Premier Doug Ford's push to get beer and wine into convenience stores ahead of schedule will cost Ontario taxpayers at least $225 million, but there's evidence the full price tag could add up to hundreds of millions more.

Bonnie Crombie calls deal a 'billion dollar booze boondoggle,' but government disputes her math

Premier Doug Ford gestures toward wine bottles on shelves.

Premier Doug Ford's push to get beer and wine into convenience stores ahead of schedule will cost Ontario taxpayers at least $225 million, but there's evidence the full price tag actually adds up to hundreds of millions more.

When the Ford government announced that it will pay the multinational owners of The Beer Store to allow what it calls "early implementation" of the expanded alcohol sales, it did not disclose the cost of other key components of its plan.

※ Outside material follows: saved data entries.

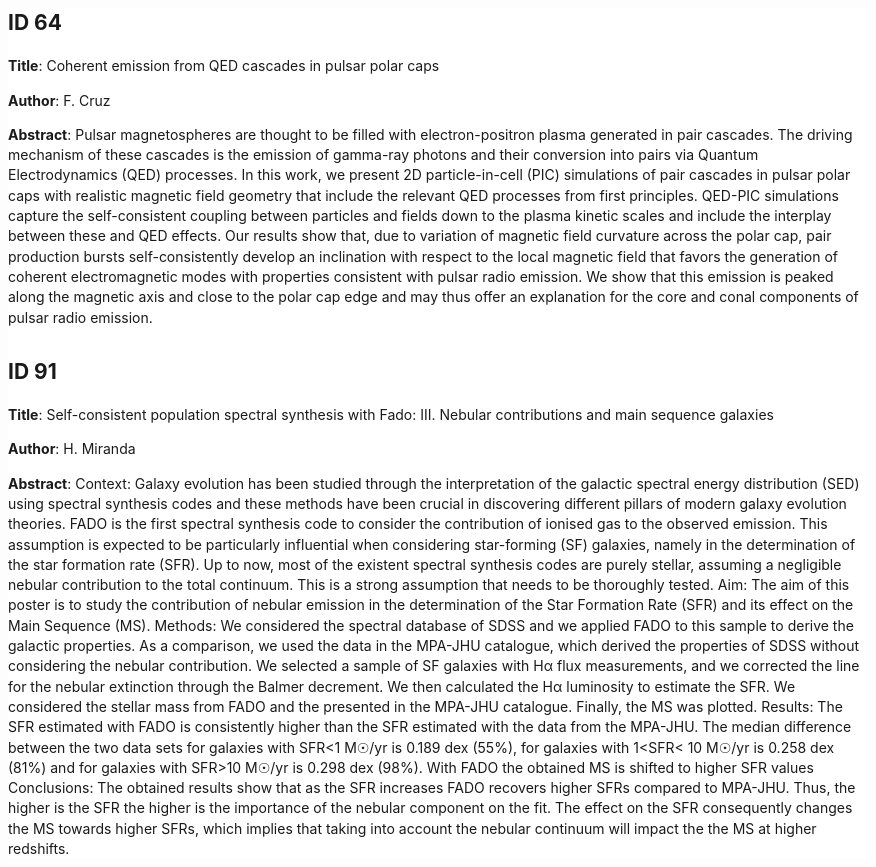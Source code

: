 ## ID 64

**Title**: Coherent emission from QED cascades in pulsar polar caps

**Author**: F. Cruz

**Abstract**: Pulsar magnetospheres are thought to be filled with electron-positron plasma generated in pair cascades. The driving mechanism of these cascades is the emission of gamma-ray photons and their conversion into pairs via Quantum Electrodynamics (QED) processes. In this work, we present 2D particle-in-cell (PIC) simulations of pair cascades in pulsar polar caps with realistic magnetic field geometry that include the relevant QED processes from first principles. QED-PIC simulations capture the self-consistent coupling between particles and fields down to the plasma kinetic scales and include the interplay between these and QED effects. Our results show that, due to variation of magnetic field curvature across the polar cap, pair production bursts self-consistently develop an inclination with respect to the local magnetic field that favors the generation of coherent electromagnetic modes with properties consistent with pulsar radio emission. We show that this emission is peaked along the magnetic axis and close to the polar cap edge and may thus offer an explanation for the core and conal components of pulsar radio emission.



## ID 91

**Title**: Self-consistent population spectral synthesis with Fado: III. Nebular contributions and main sequence galaxies

**Author**: H. Miranda

**Abstract**: Context: Galaxy evolution has been studied through the interpretation of the galactic spectral energy distribution (SED) using spectral synthesis codes and these methods have been crucial in discovering different pillars of modern galaxy evolution theories. FADO is the first spectral synthesis code to consider the contribution of ionised gas to the observed emission. This assumption is expected to be particularly influential when considering star-forming (SF) galaxies, namely in the determination of the star formation rate (SFR). Up to now, most of the existent spectral synthesis codes are purely stellar, assuming a negligible nebular contribution to the total continuum. This is a strong assumption that needs to be thoroughly tested.
 Aim: The aim of this poster is to study the contribution of nebular emission in the determination of the Star Formation Rate (SFR) and its effect on the Main Sequence (MS).
 Methods: We considered the spectral database of SDSS and we applied FADO to this sample to derive the galactic properties. As a comparison, we used the data in the MPA-JHU catalogue, which derived the properties of SDSS without considering the nebular contribution. We selected a sample of SF galaxies with Hα flux measurements, and we corrected the line for the nebular extinction through the Balmer decrement. We then calculated the Hα luminosity to estimate the SFR. We considered the stellar mass from FADO and the presented in the MPA-JHU catalogue. Finally, the MS was plotted. 
Results: The SFR estimated with FADO is consistently higher than the SFR estimated with the data from the MPA-JHU. The median difference between the two data sets for galaxies with SFR<1 M☉/yr is 0.189 dex (55%), for galaxies with 1<SFR< 10 M☉/yr is 0.258 dex (81%) and for galaxies with SFR>10 M☉/yr is 0.298 dex (98%). With FADO the obtained MS is shifted to higher SFR values
 Conclusions: The obtained results show that as the SFR increases FADO recovers higher SFRs compared to MPA-JHU. Thus, the higher is the SFR the higher is the importance of the nebular component on the fit. The effect on the SFR consequently changes the MS towards higher SFRs, which implies that taking into account the nebular continuum will impact the the MS at higher redshifts.

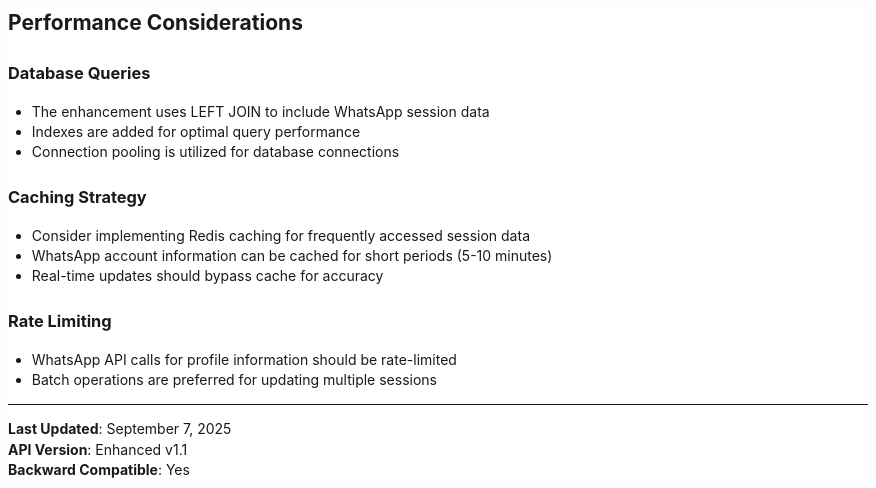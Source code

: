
 ```tsx
```

## Performance Considerations

### Database Queries
- The enhancement uses LEFT JOIN to include WhatsApp session data
- Indexes are added for optimal query performance
- Connection pooling is utilized for database connections

### Caching Strategy
- Consider implementing Redis caching for frequently accessed session data
- WhatsApp account information can be cached for short periods (5-10 minutes)
- Real-time updates should bypass cache for accuracy

### Rate Limiting
- WhatsApp API calls for profile information should be rate-limited
- Batch operations are preferred for updating multiple sessions

---

**Last Updated**: September 7, 2025  
**API Version**: Enhanced v1.1  
**Backward Compatible**: Yes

Those components include:

  • Giving private-sector retailers (including grocery and convenience stores) a wholesale discount of 10 per cent off the LCBO's basic retail price.
  • Giving brewers a full rebate of what the LCBO calls its "cost-of-service fees" on wholesale beer sales.
  • Giving more than 8,000 grocery and convenience stores the right to sell beer, wine, cider and ready-to-drink beverages at prices lower than the LCBO's.

Official figures from the Ministry of Finance and the LCBO obtained by CBC News on Monday show the province is facing a net revenue loss of $150 to $200 million per year as a result of the changes, in addition to the Beer Store payment.

The Ontario Liberal Party claims the costs will add up to $1 billion in direct payouts to the Beer Store, grocery chains and convenience store owners, as well as foregone revenue for the LCBO.

"It's a billion-dollar booze boondoggle," Liberal Leader Bonnie Crombie said Monday during a news conference at Queen's Park.

Crombie and the Liberals base their $1 billion figure on these additional costs:

  • $74 million per year to the large grocery chains by giving the 10 per cent wholesale discount.
  • $375 million to the Beer Store by rebating the LCBO's cost-of-service fees.
  • $300 million in foregone revenue by not charging retailers a licensing fee.

Those amounts would be on top of the LCBO's lost revenue from selling less alcohol through its own stores and on top of the $225 million payment to The Beer Store.

The Liberals are asking both Ontario's auditor general and the Legislature's Financial Accountability Office to investigate the true cost of the deal.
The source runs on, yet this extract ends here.